Mangelndes Interesse, die großen Krisen anzugehen, scheint jedoch nicht der Grund für die wenigen Ausbildungswilligen der jüngsten Generation zu sein. Das zeigt ihr Engagement bei Organisationen wie beispielsweise „Fridays for Future“. Der auschlaggebendste Grund für den Lehrlingsmangel ist der demographische Wandel. Dadurch, dass die Generation der Baby-Boomer nach und nach in den Ruhestand geht, werden immer mehr Stellen frei. Die Geburtenrate hat seit den geburtenstarken Jahrgängen allerdings viele Jahre lang stark abgenommen, sodass es schlichtweg nicht genug junge Menschen gibt, um die gleiche Anzahl an Arbeitsplätzen langfristig zu übernehmen.

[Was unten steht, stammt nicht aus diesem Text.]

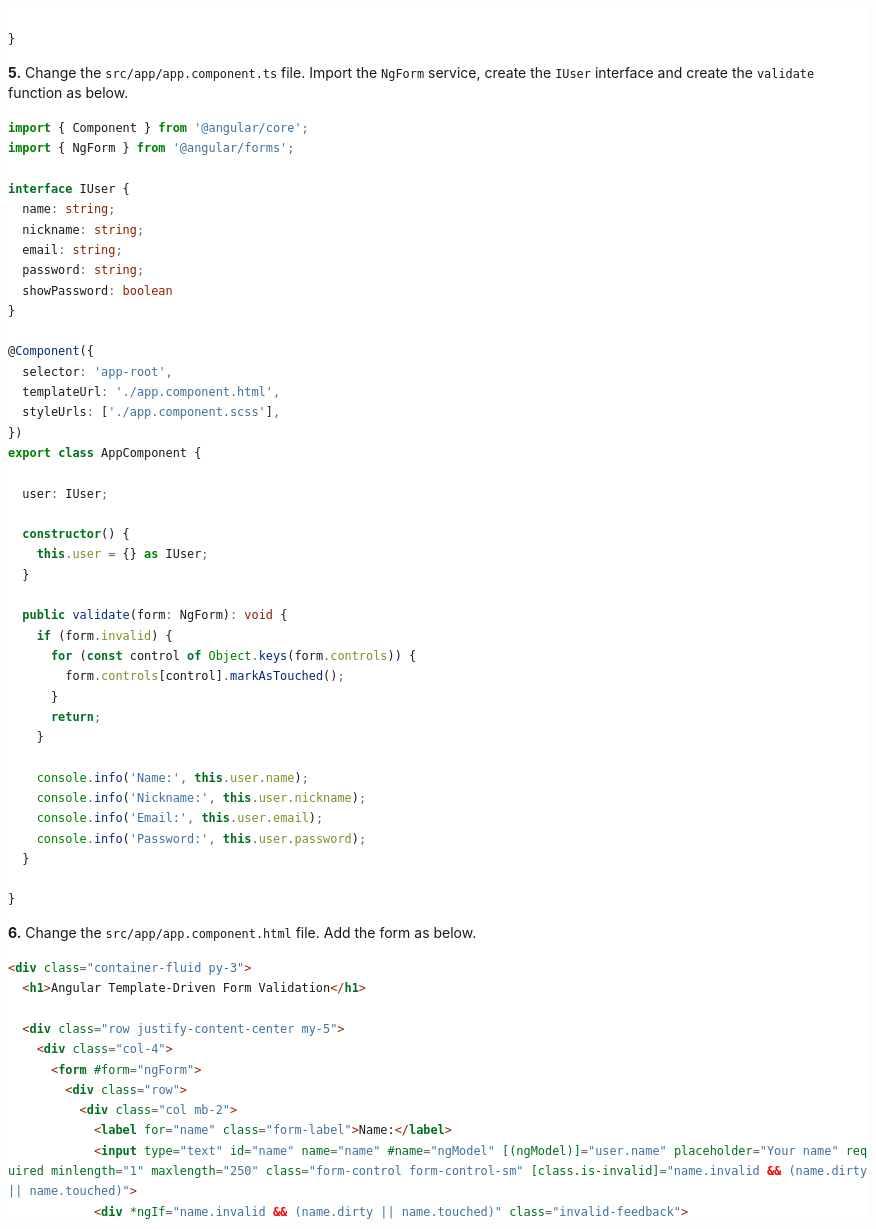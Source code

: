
 ```typescript

}
```

**5.** Change the `src/app/app.component.ts` file. Import the `NgForm` service, create the `IUser` interface and create the `validate` function as below.

```typescript
import { Component } from '@angular/core';
import { NgForm } from '@angular/forms';

interface IUser {
  name: string;
  nickname: string;
  email: string;
  password: string;
  showPassword: boolean
}

@Component({
  selector: 'app-root',
  templateUrl: './app.component.html',
  styleUrls: ['./app.component.scss'],
})
export class AppComponent {

  user: IUser;

  constructor() {
    this.user = {} as IUser;
  }

  public validate(form: NgForm): void {
    if (form.invalid) {
      for (const control of Object.keys(form.controls)) {
        form.controls[control].markAsTouched();
      }
      return;
    }

    console.info('Name:', this.user.name);
    console.info('Nickname:', this.user.nickname);
    console.info('Email:', this.user.email);
    console.info('Password:', this.user.password);
  }

}
```

**6.** Change the `src/app/app.component.html` file. Add the form as below.

```html
<div class="container-fluid py-3">
  <h1>Angular Template-Driven Form Validation</h1>

  <div class="row justify-content-center my-5">
    <div class="col-4">
      <form #form="ngForm">
        <div class="row">
          <div class="col mb-2">
            <label for="name" class="form-label">Name:</label>
            <input type="text" id="name" name="name" #name="ngModel" [(ngModel)]="user.name" placeholder="Your name" required minlength="1" maxlength="250" class="form-control form-control-sm" [class.is-invalid]="name.invalid && (name.dirty || name.touched)">
            <div *ngIf="name.invalid && (name.dirty || name.touched)" class="invalid-feedback">
```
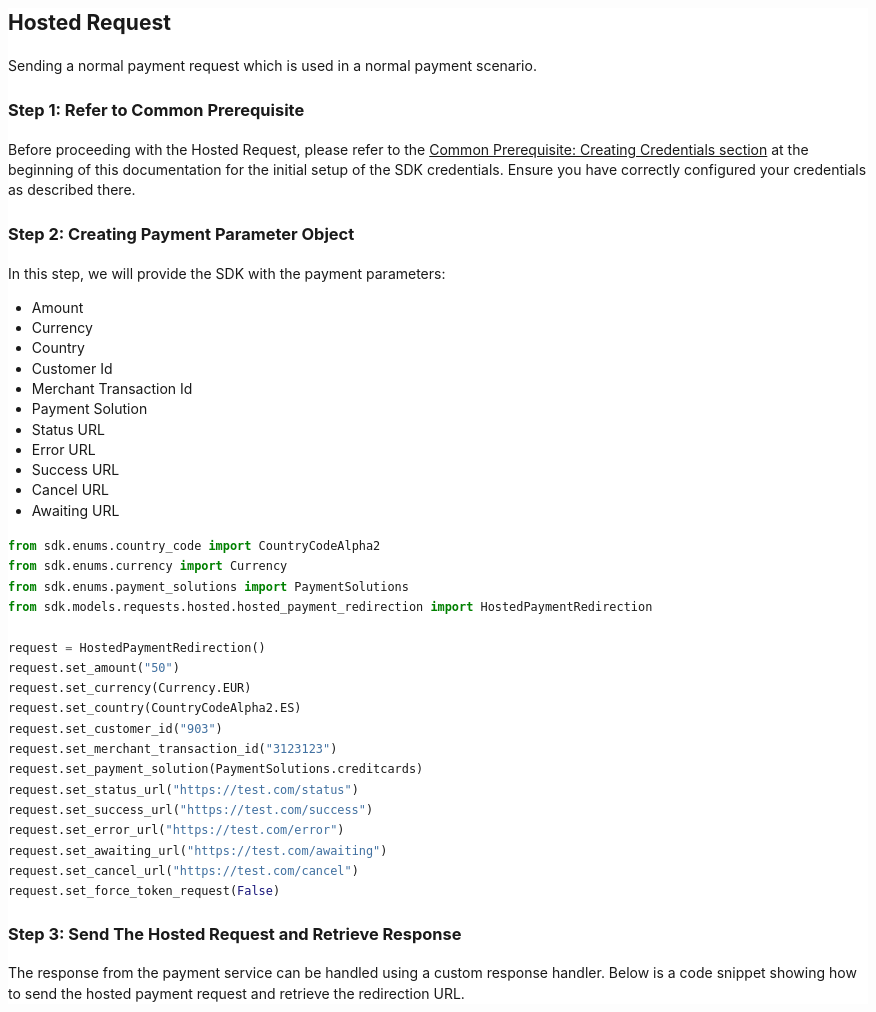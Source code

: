 ## Hosted Request

Sending a normal payment request which is used in a normal payment scenario.

### Step 1: Refer to Common Prerequisite

Before proceeding with the Hosted Request, please refer to the [Common Prerequisite: Creating Credentials section](#common-prerequisite-creating-credentials-object) at the beginning of this documentation for the initial setup of the SDK credentials. Ensure you have correctly configured your credentials as described there.

### Step 2: Creating Payment Parameter Object

In this step, we will provide the SDK with the payment parameters:

- Amount
- Currency
- Country
- Customer Id
- Merchant Transaction Id
- Payment Solution
- Status URL
- Error URL
- Success URL
- Cancel URL
- Awaiting URL

```python
from sdk.enums.country_code import CountryCodeAlpha2
from sdk.enums.currency import Currency
from sdk.enums.payment_solutions import PaymentSolutions
from sdk.models.requests.hosted.hosted_payment_redirection import HostedPaymentRedirection

request = HostedPaymentRedirection()
request.set_amount("50")
request.set_currency(Currency.EUR)
request.set_country(CountryCodeAlpha2.ES)
request.set_customer_id("903")
request.set_merchant_transaction_id("3123123")
request.set_payment_solution(PaymentSolutions.creditcards)
request.set_status_url("https://test.com/status")
request.set_success_url("https://test.com/success")
request.set_error_url("https://test.com/error")
request.set_awaiting_url("https://test.com/awaiting")
request.set_cancel_url("https://test.com/cancel")
request.set_force_token_request(False)
```

### Step 3: Send The Hosted Request and Retrieve Response

The response from the payment service can be handled using a custom response handler. Below is a code snippet showing how to send the hosted payment request and retrieve the redirection URL.
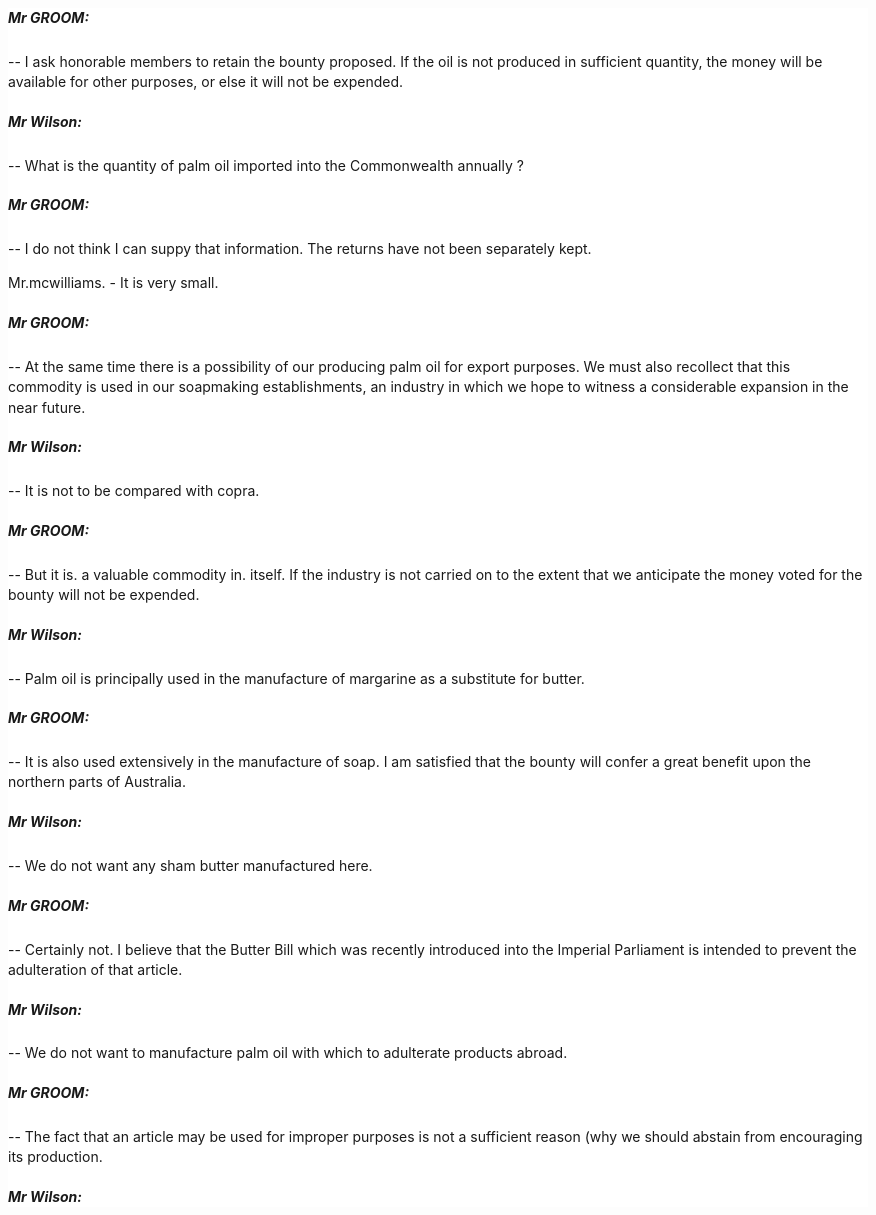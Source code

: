 ##### Mr GROOM:

-- I ask honorable members to retain the bounty proposed. If the oil is not produced in sufficient quantity, the money will be available for other purposes, or else it will not be expended. 

##### Mr Wilson:

--  What is the quantity of palm oil imported into the Commonwealth annually ? 

##### Mr GROOM:

-- I do not think I can suppy that information. The returns have not been separately kept. 

Mr.mcwilliams.  -  It is very small. 

##### Mr GROOM:

-- At the same time there is a possibility of our producing palm oil for export purposes. We must also recollect that this commodity is used in our soapmaking establishments, an industry in which we hope to witness a considerable expansion in the near future. 

##### Mr Wilson:

--  It is not to be compared with copra. 

##### Mr GROOM:

-- But it is. a valuable commodity in. itself. If the industry is not carried on to the extent that we anticipate the money voted for the bounty will not be expended. 

##### Mr Wilson:

--  Palm oil is principally used in the manufacture of margarine as a substitute for butter. 

##### Mr GROOM:

-- It is also used extensively in the manufacture of soap. I am satisfied that the bounty will confer a great benefit upon the northern parts of Australia. 

##### Mr Wilson:

--  We do not want any sham butter manufactured here. 

##### Mr GROOM:

-- Certainly not. I believe that the Butter Bill which was recently introduced into the Imperial Parliament is intended to prevent the adulteration of that article. 

##### Mr Wilson:

--  We do not want to manufacture palm oil with which to adulterate products abroad. 

##### Mr GROOM:

-- The fact that an article may be used for improper purposes is not a sufficient reason (why we should abstain  from  encouraging its production. 

##### Mr Wilson:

Darüber hinaus genießen viele Ausbildungsberufe nach wie vor einen schlechten Ruf. Oft hängt das damit zusammen, dass die betroffenen Branchen auch in der Gesellschaft wenig Anerkennung genießen, und eben auch mit schlechten Arbeitsbedingungen und schlechter Bezahlung in Verbindung stehen. Während der Coronapandemie war zusätzlich der Kontakt zwischen Unternehmen und Schülerinnen und Schülern erschwert. Durch die zahlreichen Lockdowns und Unterrichtsausfall konnte weniger Berufsorientierung angeboten werden, da beispielsweise Berufsmessen ausfielen und sich Unternehmen nicht bei Schulen direkt vorstellen konnten.

Verschiedene Lösungsansätze

Um den Lehrlingsmangel und dementsprechend auch den Fachkräftemangel langfristig beheben zu können, muss soweit möglich an den Ursachen angesetzt werden.

Einige Betriebe versuchen bereits, ihre Stellen möglichst attraktiv zu gestalten. So führte ein Handwerksbetrieb in der Nähe des Bodensees zum Beispiel eine 4-Tage-Woche ein. Die Beschäftigten der Firma müssen dort also nur noch vier statt fünf Tage die Woche, dafür aber an den Arbeitstagen etwas länger arbeiten. Zusätzlich setzt der Betrieb auf Medienpräsenz, Besuche von Bildungsveranstaltungen und Möglichkeiten zur Weiterbildung. Die Anreize sorgten bei der Handwerksfirma dafür, dass sie gleich doppelt so viele Bewerber wie Ausbildungsplätze hatte.

Entsprechende Maßnahmen können allerdings aufwendig und kostspielig sein, weshalb sie nicht für alle umsetzbar sind. Daher müssen vor allem für die besonders stark betroffenen Branchen sowie Kleinstbetriebe bessere wirtschaftliche Rahmenbedingungen geschaffen werden.